Description
This course is an intermediate-level, project-based course, taught by Tom Chant, that places you on the bleeding edge of AI development. In just over 90 minutes, this course will guide you through building one of the most in-demand AI applications: a chatbot that can answer questions about a specific set of documents. You will learn to harness the power of the LangChain.js library and the LangChain Expression Language (LCEL) to create a "Retrieval-Augmented Generation" (RAG) system from scratch. The course project involves taking a source text, splitting it into manageable chunks, converting those chunks into vector embeddings using OpenAI, and storing them in a Supabase vector store. You will then build the chat logic to retrieve the most relevant information from your database and feed it to a large language model to generate an accurate, in-context answer. This is not a general-knowledge chatbot; it's a specialized AI assistant with deep knowledge of your provided data.
Topics the course covers
This course provides a dense, practical tour of the modern AI developer's toolkit. Key topics include:
- Data Processing: Using LangChain's TextSplitter to break down large documents into optimized chunks for processing.
- Embeddings & Vector Stores:
- Understanding the concept of vector embeddings.
- Using OpenAI's models to vectorize text chunks.
- Setting up and storing text vectors in a Supabase vector store.
- LangChain Expression Language (LCEL):
- Mastering the modern "pipe" (.pipe()) syntax to create chains.
- Building basic chains for simple data flow.
- Constructing complex, multi-step chains using RunnableSequence and RunnablePassthrough.
- Prompt Engineering:
- Creating dynamic prompt templates with input variables.
- Crafting specialized prompts for both standalone questions and answer generation.
- Retrieval & Generation:
- Implementing a retriever to fetch relevant documents from the vector store based on a user's query.
- Using StringOutputParser to get a clean, usable response from the language model.
- Building the App:
- Wiring up the complete chatbot logic.
- Integrating chat memory to allow for contextual, follow-up questions.
- Troubleshooting common performance issues.

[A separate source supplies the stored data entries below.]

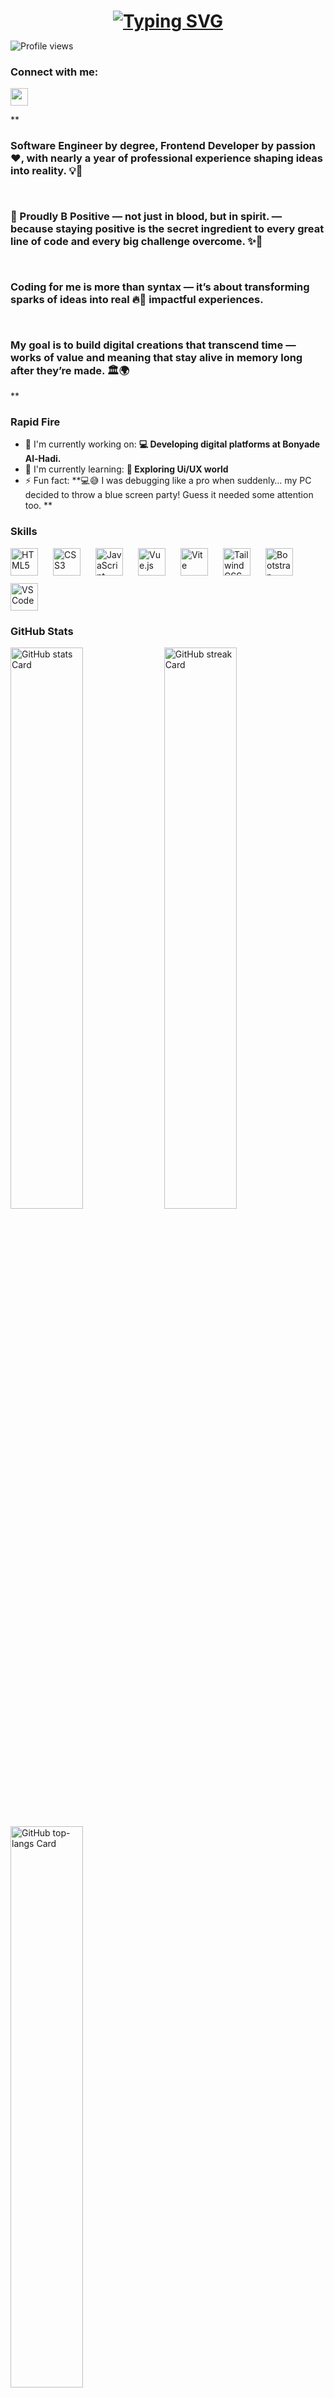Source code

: <h1 align="center" style="margin-bottom:2px"> <a href="https://git.io/typing-svg"><img src="https://readme-typing-svg.herokuapp.com?font=Fira+Code&weight=500&size=22&pause=1000&width=435&lines=Hi%2C+Welcome+to+My+Github+%F0%9F%91%8B" alt="Typing SVG" /></a> </h1>

![Profile views](https://komarev.com/ghpvc/?username=hsnpuply&label=Profile%20views&color=0e75b6&style=flat)


**<h3 align="left">Connect with me:</h3>** 
<p align="left"><a href="https://www.linkedin.com/in/linkedin.com/in/hasan-barati-684433366" target="_blank"><img src="https://img.shields.io/badge/LinkedIn-0077B5?style=for-the-badge&logo=linkedin&logoColor=white" height="28""></a></p>

 **<h3 align="left"><p>Software Engineer by degree, <strong>Frontend Developer</strong> by passion ❤️</strong>, with nearly a year of professional experience shaping ideas into reality. 💡🚀</p><br>

<p>💉 Proudly <b>B Positive </b>— not just in blood, but in spirit.  
 — because staying positive is the secret ingredient to every great line of code and every big challenge overcome. ✨💪</p><br>

<p>Coding for me is more than <b>syntax</b> — it’s about transforming sparks of ideas into real 🔥🌟 impactful experiences.</p><br>

<p>My goal is to build digital creations that transcend time — works of value and meaning that stay alive in memory long after they’re made. 🏛️🌍</p>
</h3>**

**<h3 align="left">Rapid Fire</h3>**

- 💼 I'm currently working on: **💻 Developing digital platforms at <b>Bonyade Al-Hadi</b>.**
- 🌱 I'm currently learning: **🎨 Exploring Ui/UX world**
- ⚡ Fun fact: **💻😅 I was debugging like a pro when suddenly… my PC decided to throw a blue screen party! Guess it needed some attention too. **

 **<h3 align="left">Skills</h3>**

<div style="display: flex; flex-wrap: wrap; gap: 12px; justify-content: left;"><img src="https://cdn.jsdelivr.net/gh/devicons/devicon@latest/icons/html5/html5-original-wordmark.svg" height="44" alt="HTML5" style="margin-right: 12px"> <img src="https://cdn.jsdelivr.net/gh/devicons/devicon@latest/icons/css3/css3-original-wordmark.svg" height="44" alt="CSS3" style="margin-right: 12px"> <img src="https://cdn.jsdelivr.net/gh/devicons/devicon/icons/javascript/javascript-original.svg" height="44" alt="JavaScript" style="margin-right: 12px"> <img src="https://cdn.jsdelivr.net/gh/devicons/devicon/icons/vuejs/vuejs-original.svg" height="44" alt="Vue.js" style="margin-right: 12px"> <img src="https://cdn.jsdelivr.net/gh/devicons/devicon@latest/icons/vitejs/vitejs-original.svg" height="44" alt="Vite" style="margin-right: 12px"> <img src="https://cdn.jsdelivr.net/gh/devicons/devicon@latest/icons/tailwindcss/tailwindcss-original.svg" height="44" alt="Tailwind CSS" style="margin-right: 12px"> <img src="https://cdn.jsdelivr.net/gh/devicons/devicon/icons/bootstrap/bootstrap-original.svg" height="44" alt="Bootstrap" style="margin-right: 12px"> <img src="https://cdn.jsdelivr.net/gh/devicons/devicon@latest/icons/vscode/vscode-original.svg" height="44" alt="VSCode" style="margin-right: 12px"></div>

 **<h3 align="left">GitHub Stats</h3>**

<p align="left">
  <img width="48%" src="https://github-readme-stats.vercel.app/api?username=sushilmagare10&theme=react&hide_title=false&hide_rank=false&show_icons=false&include_all_commits=false&count_private=true&line_height=23" alt="GitHub stats Card" />
  <img width="48%" src="https://streak-stats.demolab.com/?user=sushilmagare10&theme=react&hide_border=false&date_format=M+j%5B%2C+Y%5D&mode=daily&hide_total_contributions=false&hide_current_streak=false&hide_longest_streak=false&card_height=200" alt="GitHub streak Card" />
</p>

<p align="left">
  <img width="48%" src="https://github-readme-stats.vercel.app/api/top-langs?username=sushilmagare10&theme=react&hide_title=false&layout=compact&langs_count=6&hide_progress=false&card_width=400" alt="GitHub top-langs Card" />
</p>

 **<h3 align="left">Support Me</h3>**

<p align="left"><a href="https://ko-fi.com/sushil_" target="_blank"><img src="https://img.shields.io/badge/Ko--fi-343B45?logo=kofi&logoColor=Black" height="36" style="margin-right: 4px"></a></p>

Benefits of opting for this course
By completing this course, you will:
- Build a complete, portfolio-ready RAG chatbot—one of the most common and valuable real-world AI applications.

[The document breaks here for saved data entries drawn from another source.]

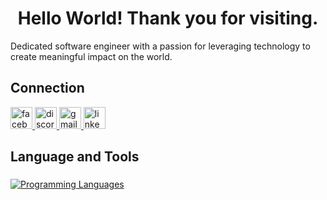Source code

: <h1 align="center">Hello World! Thank you for visiting.</h1
<p align="center">Dedicated software engineer with a passion for leveraging technology to create meaningful impact on the world.<br>

###

<h2 align="left">Connection</h2>

<div align="left">
  <a href="https://www.facebook.com/sylamphu/">
    <img src="https://img.shields.io/static/v1?message=Facebook&logo=facebook&label=&color=1877F2&logoColor=white&labelColor=&style=for-the-badge" height="35" alt="facebook logo" />
  </a>
  <a href="https://discord.com/users/759754716157706252">
    <img src="https://img.shields.io/static/v1?message=Discord&logo=discord&label=&color=7289DA&logoColor=white&labelColor=&style=for-the-badge" height="35" alt="discord logo" />
  </a>
  <a href="mailto:lamphusy@gmail.com">
    <img src="https://img.shields.io/static/v1?message=Gmail&logo=gmail&label=&color=D14836&logoColor=white&labelColor=&style=for-the-badge" height="35" alt="gmail logo" />
  </a>
  <a href="https://www.linkedin.com/in/lamphusy/">
    <img src="https://img.shields.io/static/v1?message=LinkedIn&logo=linkedin&label=&color=0077B5&logoColor=white&labelColor=&style=for-the-badge" height="35" alt="linkedin logo" />
  </a>
</div>

<h2 align="left">Language and Tools</h2>

###

[![Programming Languages](https://skillicons.dev/icons?i=go,cs,js,react,docker,kubernetes,jenkins,vscode,mysql)](https://github.com/lamphusy)

###
<!-- 
<div align="left">
  <img src="https://github-readme-stats.vercel.app/api?username=lamphusy&hide_title=false&hide_rank=false&show_icons=true&include_all_commits=true&count_private=true&disable_animations=false&theme=tokyonight&locale=en&hide_border=false&rank_icon=github&custom_title=Sy%20Lam's%20GitHub%20Stats" height="180" alt="stats graph"  />
  <img src="https://github-readme-stats.vercel.app/api/top-langs?username=lamphusy&locale=en&hide_title=false&layout=compact&card_width=320&theme=tokyonight&hide=css&hide_border=false" height="180" alt="languages graph"  />
</div>

###

<div align="center">
  <img height="200" src="https://i.imgflip.com/9jufai.gif"  />
</div>
-->
###
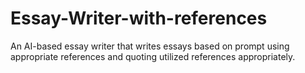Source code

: # Essay-Writer-with-references
An AI-based essay writer that writes essays based on prompt using appropriate references and quoting utilized references appropriately.
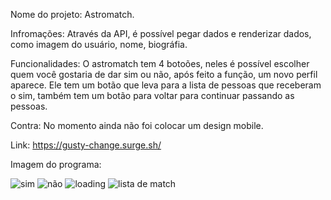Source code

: Nome do projeto: Astromatch.

Infromações: Através da API, é possível pegar dados e renderizar dados, como imagem do usuário, nome, biográfia.

Funcionalidades: O astromatch tem 4 botoões, neles é possível escolher quem você gostaria de dar sim ou não, após feito a função, um novo perfil aparece.
Ele tem um botão que leva para a lista de pessoas que receberam o sim, também tem um botão para voltar para continuar passando as pessoas.

Contra: No momento ainda não foi colocar um design mobile.

Link: https://gusty-change.surge.sh/

Imagem do programa:


![sim](https://user-images.githubusercontent.com/78940689/153722406-b8d83378-3d21-4ca5-ad8e-a4fbd2638081.jpg)
![não](https://user-images.githubusercontent.com/78940689/153722416-9ce8174b-ec4a-4fce-b58c-22dca196ad7d.jpg)
![loading](https://user-images.githubusercontent.com/78940689/153722419-88adbfe9-2c8b-44a6-8c34-cd5c17aede9e.jpg)
![lista de match](https://user-images.githubusercontent.com/78940689/153722423-b5cc5c74-987d-4e22-820a-301618d5e645.jpg)
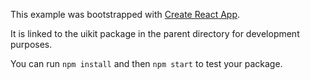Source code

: This example was bootstrapped with [Create React App](https://github.com/facebook/create-react-app).

It is linked to the uikit package in the parent directory for development purposes.

You can run `npm install` and then `npm start` to test your package.
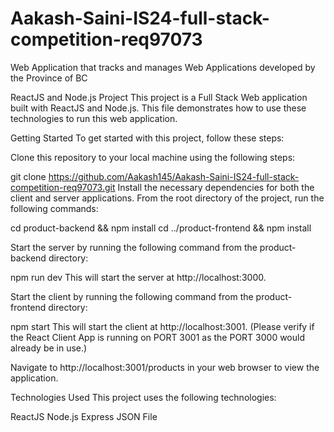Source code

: # Aakash-Saini-IS24-full-stack-competition-req97073
Web Application that tracks and manages Web Applications developed by the Province of BC

ReactJS and Node.js Project
This project is a Full Stack Web application built with ReactJS and Node.js. This file demonstrates how to use these technologies to run this web application.

Getting Started
To get started with this project, follow these steps:

Clone this repository to your local machine using the following steps:


git clone https://github.com/Aakash145/Aakash-Saini-IS24-full-stack-competition-req97073.git
Install the necessary dependencies for both the client and server applications. From the root directory of the project, run the following commands:

cd product-backend && npm install
cd ../product-frontend && npm install

Start the server by running the following command from the product-backend directory:

npm run dev
This will start the server at http://localhost:3000.

Start the client by running the following command from the product-frontend directory:

npm start
This will start the client at http://localhost:3001. (Please verify if the React Client App is running on PORT 3001 as the PORT 3000 would already be in use.)

Navigate to http://localhost:3001/products in your web browser to view the application.

Technologies Used
This project uses the following technologies:

ReactJS
Node.js
Express
JSON File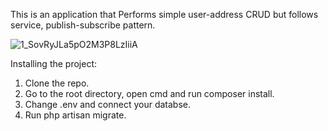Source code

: This is an application that Performs simple user-address CRUD but follows service, publish-subscribe pattern.


![1_SovRyJLa5pO2M3P8LzIiiA](https://github.com/mihalazmaeen/Service_Pattern_with_Test_Case/assets/103267615/6b5c18c2-6cf3-4d34-aa16-d5a732ce0874)

Installing the project:
1. Clone the repo.
2. Go to the root directory, open cmd and run composer install.
3. Change .env and connect your databse.
4. Run php artisan migrate.
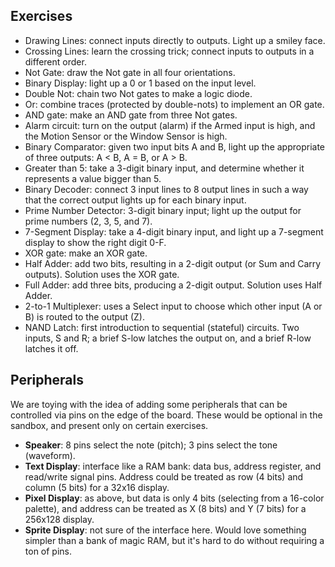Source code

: 
## Exercises

- Drawing Lines: connect inputs directly to outputs.  Light up a smiley face.
- Crossing Lines: learn the crossing trick; connect inputs to outputs in a different order.  
- Not Gate: draw the Not gate in all four orientations.
- Binary Display: light up a 0 or 1 based on the input level.
- Double Not: chain two Not gates to make a logic diode.
- Or: combine traces (protected by double-nots) to implement an OR gate.
- AND gate: make an AND gate from three Not gates.
- Alarm circuit: turn on the output (alarm) if the Armed input is high, and the Motion Sensor or the Window Sensor is high.
- Binary Comparator: given two input bits A and B, light up the appropriate of three outputs: A < B, A = B, or A > B.
- Greater than 5: take a 3-digit binary input, and determine whether it represents a value bigger than 5.
- Binary Decoder: connect 3 input lines to 8 output lines in such a way that the correct output lights up for each binary input.
- Prime Number Detector: 3-digit binary input; light up the output for prime numbers (2, 3, 5, and 7).
- 7-Segment Display: take a 4-digit binary input, and light up a 7-segment display to show the right digit 0-F.
- XOR gate: make an XOR gate.
- Half Adder: add two bits, resulting in a 2-digit output (or Sum and Carry outputs).  Solution uses the XOR gate.
- Full Adder: add three bits, producing a 2-digit output.  Solution uses Half Adder.
- 2-to-1 Multiplexer: uses a Select input to choose which other input (A or B) is routed to the output (Z).
- NAND Latch: first introduction to sequential (stateful) circuits.  Two inputs, S and R; a brief S-low latches the output on, and a brief R-low latches it off.

## Peripherals

We are toying with the idea of adding some peripherals that can be controlled via pins on the edge of the board.  These would be optional in the sandbox, and present only on certain exercises.

- **Speaker**: 8 pins select the note (pitch); 3 pins select the tone (waveform).
- **Text Display**: interface like a RAM bank: data bus, address register, and read/write signal pins.  Address could be treated as row (4 bits) and column (5 bits) for a 32x16 display.
- **Pixel Display**: as above, but data is only 4 bits (selecting from a 16-color palette), and address can be treated as X (8 bits) and Y (7 bits) for a 256x128 display.
- **Sprite Display**: not sure of the interface here.  Would love something simpler than a bank of magic RAM, but it's hard to do without requiring a ton of pins.
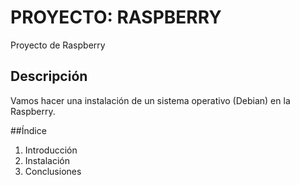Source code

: # PROYECTO: RASPBERRY
Proyecto de Raspberry

## Descripción
Vamos hacer una instalación de un sistema operativo (Debian) en la Raspberry.

##Índice
1. Introducción
2. Instalación
3. Conclusiones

- Learn the official, modern LangChain.js library and its powerful Expression Language (LCEL), putting you ahead of developers using older methods.

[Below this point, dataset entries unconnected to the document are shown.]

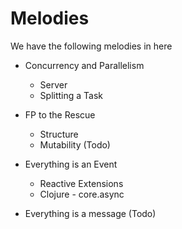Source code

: # Melodies

We have the following melodies in here

* Concurrency and Parallelism
    * Server
    * Splitting a Task   

* FP to the Rescue
    * Structure
    * Mutability (Todo)

* Everything is an Event
    * Reactive Extensions
    * Clojure - core.async

* Everything is a message (Todo)

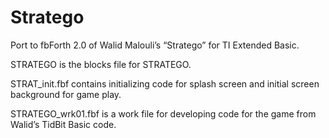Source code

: # Stratego
Port to fbForth 2.0 of Walid Malouli’s “Stratego” for TI Extended Basic.

STRATEGO is the blocks file for STRATEGO.

STRAT_init.fbf contains initializing code for splash screen and initial screen background for game play.

STRATEGO_wrk01.fbf is a work file for developing code for the game from Walid’s TidBit Basic code.

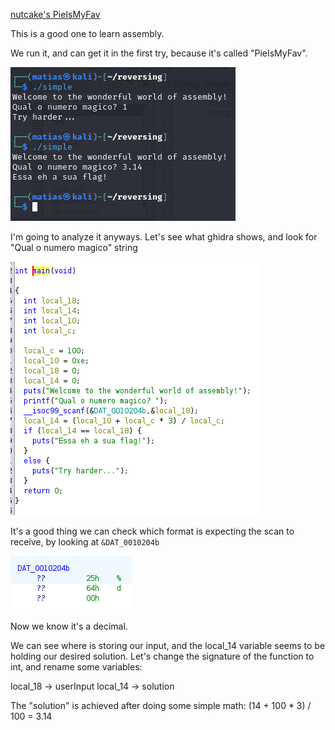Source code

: [nutcake's PieIsMyFav](https://crackmes.one/crackme/5c11e1f333c5d41e58e00579)

This is a good one to learn assembly.

We run it, and can get it in the first try, because it's called "PieIsMyFav".

![run](img/crackme_2_1.png)

I'm going to analyze it anyways. Let's see what ghidra shows, and look for "Qual o numero magico" string

![main](img/crackme_2_2.png)

It's a good thing we can check which format is expecting the scan to receive, by looking at `&DAT_0010204b`

![format](img/crackme_2_3.png)

Now we know it's a decimal.

We can see where is storing our input, and the local_14 variable seems to be holding our desired solution. 
Let's change the signature of the function to int, and rename some variables:

local_18 -> userInput
local_14 -> solution

The "solution" is achieved after doing some simple math:
(14 + 100 * 3) / 100 = 3.14

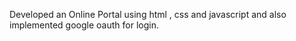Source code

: Developed an Online Portal using html , css and javascript and also implemented google oauth for login.

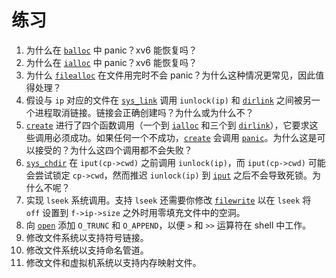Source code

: # 练习

1.  为什么在 [`balloc`](/source/xv6-riscv/kernel/fs.c) 中 panic？xv6 能恢复吗？
2.  为什么在 [`ialloc`](/source/xv6-riscv/kernel/fs.c) 中 panic？xv6 能恢复吗？
3.  为什么 [`filealloc`](/source/xv6-riscv/kernel/file.c) 在文件用完时不会 panic？为什么这种情况更常见，因此值得处理？
4.  假设与 `ip` 对应的文件在 [`sys_link`](/source/xv6-riscv/kernel/sysfile.c) 调用 `iunlock(ip)` 和 [`dirlink`](/source/xv6-riscv/kernel/defs.h) 之间被另一个进程取消链接。链接会正确创建吗？为什么或为什么不？
5.  [`create`](/source/xv6-riscv/kernel/sysfile.c) 进行了四个函数调用（一个到 [`ialloc`](/source/xv6-riscv/kernel/fs.c) 和三个到 [`dirlink`](/source/xv6-riscv/kernel/defs.h)），它要求这些调用必须成功。如果任何一个不成功，[`create`](/source/xv6-riscv/kernel/sysfile.c) 会调用 [`panic`](/source/xv6-riscv/user/sh.c)。为什么这是可以接受的？为什么这四个调用都不会失败？
6.  [`sys_chdir`](/source/xv6-riscv/kernel/sysfile.c) 在 `iput(cp->cwd)` 之前调用 `iunlock(ip)`，而 `iput(cp->cwd)` 可能会尝试锁定 `cp->cwd`，然而推迟 `iunlock(ip)` 到 [`iput`](/source/xv6-riscv/kernel/defs.h) 之后不会导致死锁。为什么不呢？
7.  实现 `lseek` 系统调用。支持 `lseek` 还需要你修改 [`filewrite`](/source/xv6-riscv/kernel/defs.h) 以在 `lseek` 将 `off` 设置到 `f->ip->size` 之外时用零填充文件中的空洞。
8.  向 [`open`](/source/xv6-riscv/user/user.h) 添加 `O_TRUNC` 和 `O_APPEND`，以便 `>` 和 `>>` 运算符在 shell 中工作。
9.  修改文件系统以支持符号链接。
10. 修改文件系统以支持命名管道。
11. 修改文件和虚拟机系统以支持内存映射文件。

- Gain hands-on experience with the full AI development lifecycle: data processing, vector storage, retrieval, and generation.
- Master the integration of multiple key technologies: LangChain.js, OpenAI, and Supabase.
- Develop a "true superpower" for developers: the ability to give AI deep, contextual knowledge about any private data.
- Solidify your skills through Scrimba's interactive challenges, building the "muscle memory" needed to become a proficient AI engineer.
Why take this course
If you're a web developer with a solid grasp of JavaScript and you're ready to move into the world of AI, this is the perfect next step. This course is not just a theoretical overview; it's a hands-on-keyboard guide to building a scalable, real-world application. The skills you'll learn here are at the heart of the generative AI revolution and are what companies are actively hiring for. You will learn to build applications that go beyond simple API calls to ChatGPT, creating systems that can reason over private documentation, power internal help desks, or analyze specific knowledge bases. Taught by Tom Chant and created in partnership with LangChain, this official course provides a direct, efficient path to mastering a critical AI skill set, transforming you from a developer who uses AI into one who builds with it.